◆ WORK TASK
Review the material and extract every line in which the word "Gleichgewicht" occurs.
---------- GIVEN RECORDS ----------
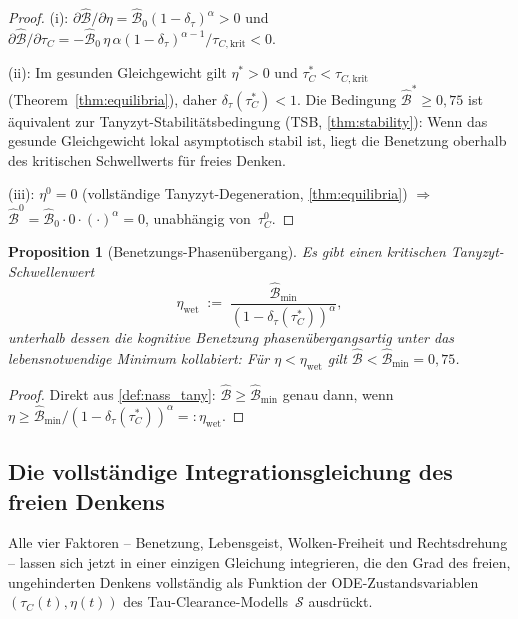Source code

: ﻿\documentclass[12pt,a4paper]{article}
\newtheorem{proposition}[theorem]{Proposition}
\theoremstyle{definition}
\begin{document}
	\begin{proof}
		(i): $\partial\hat{\mathcal{B}}/\partial\eta = \hat{\mathcal{B}}_0(1-\delta_\tau)^\alpha > 0$
		und $\partial\hat{\mathcal{B}}/\partial\tau_C =
		-\hat{\mathcal{B}}_0\,\eta\,\alpha(1-\delta_\tau)^{\alpha-1}/\tau_{C,\mathrm{krit}} < 0$.

		(ii): Im gesunden Gleichgewicht gilt $\eta^* > 0$ und $\tau_C^* < \tau_{C,\mathrm{krit}}$
		(Theorem~\ref{thm:equilibria}), daher $\delta_\tau(\tau_C^*) < 1$.
		Die Bedingung $\hat{\mathcal{B}}^* \geq 0{,}75$ ist äquivalent zur Tanyzyt-Stabilitätsbedingung
		(TSB, \cref{thm:stability}): Wenn das gesunde Gleichgewicht lokal asymptotisch stabil ist,
		liegt die Benetzung oberhalb des kritischen Schwellwerts für freies Denken.

		(iii): $\eta^0 = 0$ (vollständige Tanyzyt-Degeneration, \cref{thm:equilibria})
		$\Rightarrow$ $\hat{\mathcal{B}}^0 = \hat{\mathcal{B}}_0 \cdot 0 \cdot (\cdot)^\alpha = 0$,
		unabhängig von~$\tau_C^0$.
	\end{proof}

	\begin{proposition}[Benetzungs-Phasenübergang]
		\label{prop:benet_phase}
		Es gibt einen kritischen Tanyzyt-Schwellenwert
		\[
			\eta_{\mathrm{wet}}
			\;:=\; \frac{\hat{\mathcal{B}}_{\min}}{(1 - \delta_\tau(\tau_C^*))^\alpha},
		\]
		unterhalb dessen die kognitive Benetzung phasenübergangsartig unter das lebensnotwendige
		Minimum kollabiert: Für $\eta < \eta_{\mathrm{wet}}$ gilt
		$\hat{\mathcal{B}} < \hat{\mathcal{B}}_{\min} = 0{,}75$.
	\end{proposition}

	\begin{proof}
		Direkt aus \cref{def:nass_tany}: $\hat{\mathcal{B}} \geq \hat{\mathcal{B}}_{\min}$
		genau dann, wenn
		$\eta \geq \hat{\mathcal{B}}_{\min}/(1-\delta_\tau(\tau_C^*))^\alpha =: \eta_{\mathrm{wet}}$.
	\end{proof}

	\subsection{Die vollständige Integrationsgleichung des freien Denkens}

	Alle vier Faktoren -- Benetzung, Lebensgeist, Wolken-Freiheit und Rechtsdrehung --
	lassen sich jetzt in einer einzigen Gleichung integrieren, die den Grad des freien,
	ungehinderten Denkens vollständig als Funktion der ODE-Zustandsvariablen
	$(\tau_C(t), \eta(t))$ des Tau-Clearance-Modells~$\mathcal{S}$ ausdrückt.
\end{document}
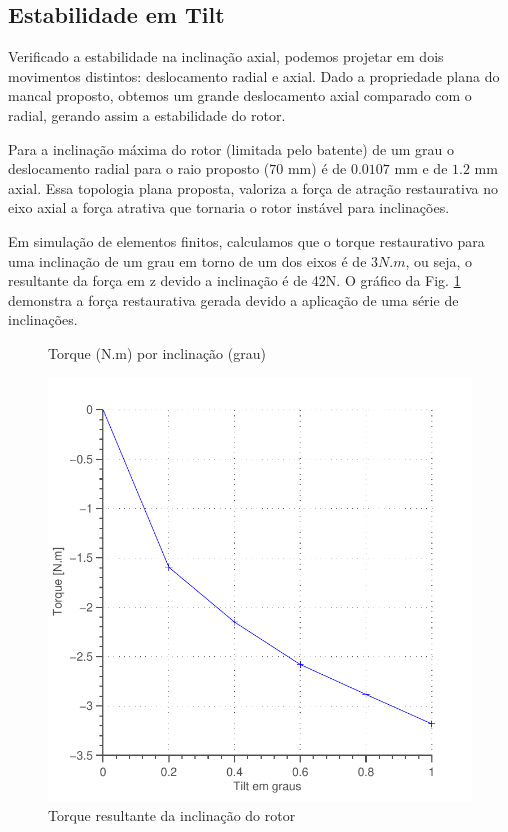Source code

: \subsection{Estabilidade em Tilt}

Verificado a estabilidade na inclinação axial, podemos projetar  em dois movimentos distintos: deslocamento radial e axial. Dado a propriedade plana do mancal proposto, obtemos um grande deslocamento axial comparado com o radial, gerando assim a estabilidade do rotor.

Para a inclinação máxima do rotor (limitada pelo batente) de um grau o deslocamento radial para o raio proposto ($70$ mm) é de $0.0107$ mm e de $1.2$ mm axial. Essa topologia plana proposta, valoriza a força de atração restaurativa no eixo axial a força atrativa que tornaria o rotor instável para inclinações.

Em simulação de elementos finitos, calculamos que o torque restaurativo para uma inclinação de um grau em torno de um dos eixos é de $3 N.m$, ou seja, o resultante da força em z devido a inclinação é de 42N. O gráfico da Fig. \ref{fig:passivo:torque:tilt} demonstra a força restaurativa gerada devido a aplicação de uma série de inclinações.

\begin{figure}[!ht]
\centering
\caption*{Torque (N.m) por inclinação (grau) }
\includegraphics[width=0.7\linewidth]{Figs/Simulacoes/Passivo2/fem/passivo_otimizado_fem_tilt}
\caption{Torque resultante da inclinação do rotor}
\label{fig:passivo:torque:tilt} 
\end{figure}


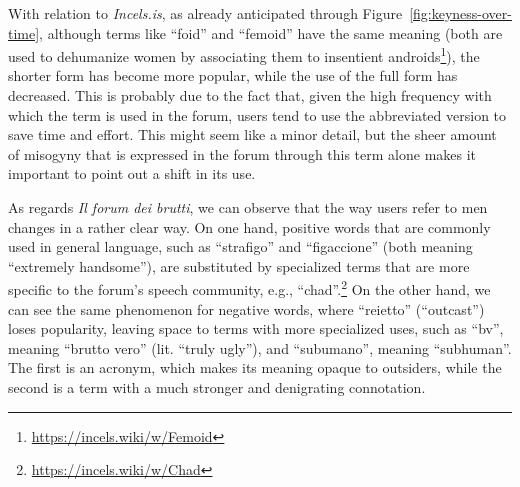 \documentclass[11pt]{article}
\newcommand{\enforum}{\textit{Incels.is}}
\newcommand{\itforum}{\textit{Il forum dei brutti}}
\begin{document}
With relation to \enforum, as already anticipated through Figure~\ref{fig:keyness-over-time}, although terms like ``foid'' and ``femoid'' have the same meaning (both are used to dehumanize women by associating them to insentient androids\footnote{\url{https://incels.wiki/w/Femoid}}), the shorter form has become more popular, while the use of the full form has decreased. This is probably due to the fact that, given the high frequency with which the term is used in the forum, users tend to use the abbreviated version to save time and effort. This might seem like a minor detail, but the sheer amount of misogyny that is expressed in the forum through this term alone makes it important to point out a shift in its use.

As regards \itforum, we can observe that the way users refer to men changes in a rather clear way. On one hand, positive words that are commonly used in general language, such as ``strafigo'' and ``figaccione'' (both meaning ``extremely handsome''), are substituted by specialized terms that are more specific to the forum's speech community, e.g., ``chad''.\footnote{\url{https://incels.wiki/w/Chad}} On the other hand, we can see the same phenomenon for negative words, where ``reietto'' (``outcast'') loses popularity, leaving space to terms with more specialized uses, such as ``bv'', meaning ``brutto vero'' (lit. ``truly ugly''), and ``subumano'', meaning ``subhuman''. The first is an acronym, which makes its meaning opaque to outsiders, while the second is a term with a much stronger and denigrating connotation.

\end{document}
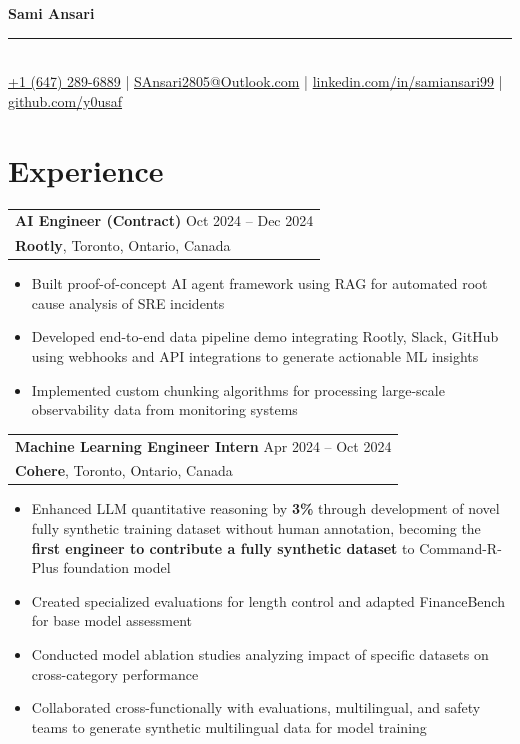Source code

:\documentclass[letterpaper,10pt]{article}
\makeatletter
\newenvironment{resumeitemize}{
  \begin{itemize}[leftmargin=0.5in, itemsep=-1pt, topsep=1pt, labelsep=0.035in]
}{
  \end{itemize}
}
\newcommand{\experience}[4]{
  \begin{tabular}[t]{@{}p{6.5in}@{}}
    {\large\bfseries #1} \hfill {\small #2} \\
    {\bfseries #3}, #4
  \end{tabular}
}
\newcommand{\sectionspace}{\vspace{2pt}}
\makeatother
\begin{document}
\begin{center}
{\LARGE\bfseries Sami Ansari} \\
\vspace{1pt}
{\rule{0.3\textwidth}{0.5pt}} \\
\vspace{2pt}
\small \href{tel:+16472896889}{+1 (647) 289-6889} \enspace | \enspace \href{mailto:SAnsari2805@Outlook.com}{SAnsari2805@Outlook.com} \enspace | \enspace \href{https://linkedin.com/in/samiansari99/}{linkedin.com/in/samiansari99} \enspace | \enspace \href{https://github.com/y0usaf}{github.com/y0usaf}
\end{center}
\vspace{-6pt}

\section{Experience}

\hspace{0.15in} \experience{AI Engineer (Contract)}{Oct 2024 -- Dec 2024}{Rootly}{Toronto, Ontario, Canada}
\begin{resumeitemize}
\item Built proof-of-concept AI agent framework using RAG for automated root cause analysis of SRE incidents
\item Developed end-to-end data pipeline demo integrating Rootly, Slack, GitHub using webhooks and API integrations to generate actionable ML insights
\item Implemented custom chunking algorithms for processing large-scale observability data from monitoring systems
\end{resumeitemize}
\sectionspace

\hspace{0.15in} \experience{Machine Learning Engineer Intern}{Apr 2024 -- Oct 2024}{Cohere}{Toronto, Ontario, Canada}
\begin{resumeitemize}
\item Enhanced LLM quantitative reasoning by \textbf{3\%} through development of novel fully synthetic training dataset without human annotation, becoming the \textbf{first engineer to contribute a fully synthetic dataset} to Command-R-Plus foundation model
\item Created specialized evaluations for length control and adapted FinanceBench for base model assessment
\item Conducted model ablation studies analyzing impact of specific datasets on cross-category performance
\item Collaborated cross-functionally with evaluations, multilingual, and safety teams to generate synthetic multilingual data for model training
\end{resumeitemize}
\sectionspace
\end{document}
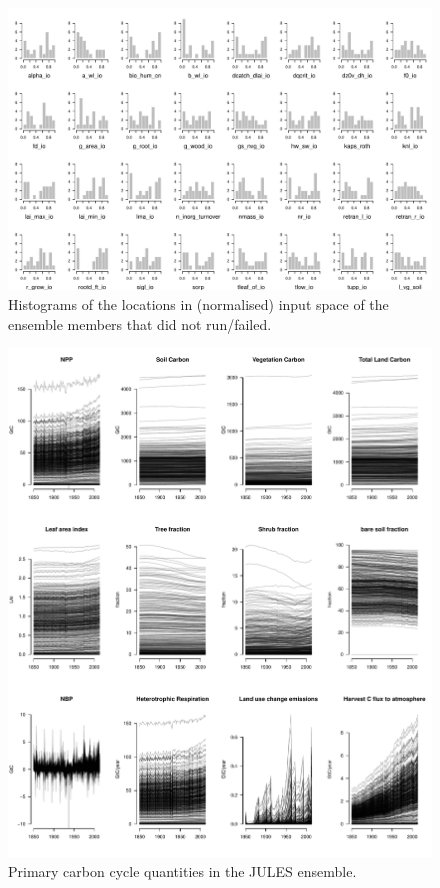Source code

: \documentclass[gmd, manuscript]{copernicus}
\begin{document}
\begin{figure}[t]
\includegraphics[width=12cm]{./graphics/run-failure-hists.pdf}
\caption{Histograms of the locations in (normalised) input space of the ensemble members that did not run/failed.}
\end{figure}



%
\begin{figure}[t]
\includegraphics[width=12cm]{./graphics/plot-carbon-cycle-timeseries-primary-1.pdf}
\caption{Primary carbon cycle quantities in the JULES ensemble.}
\end{figure}
\end{document}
----------
◆ RESPONSE
		(ii): Im gesunden Gleichgewicht gilt $\eta^* > 0$ und $\tau_C^* < \tau_{C,\mathrm{krit}}$
		(TSB, \cref{thm:stability}): Wenn das gesunde Gleichgewicht lokal asymptotisch stabil ist,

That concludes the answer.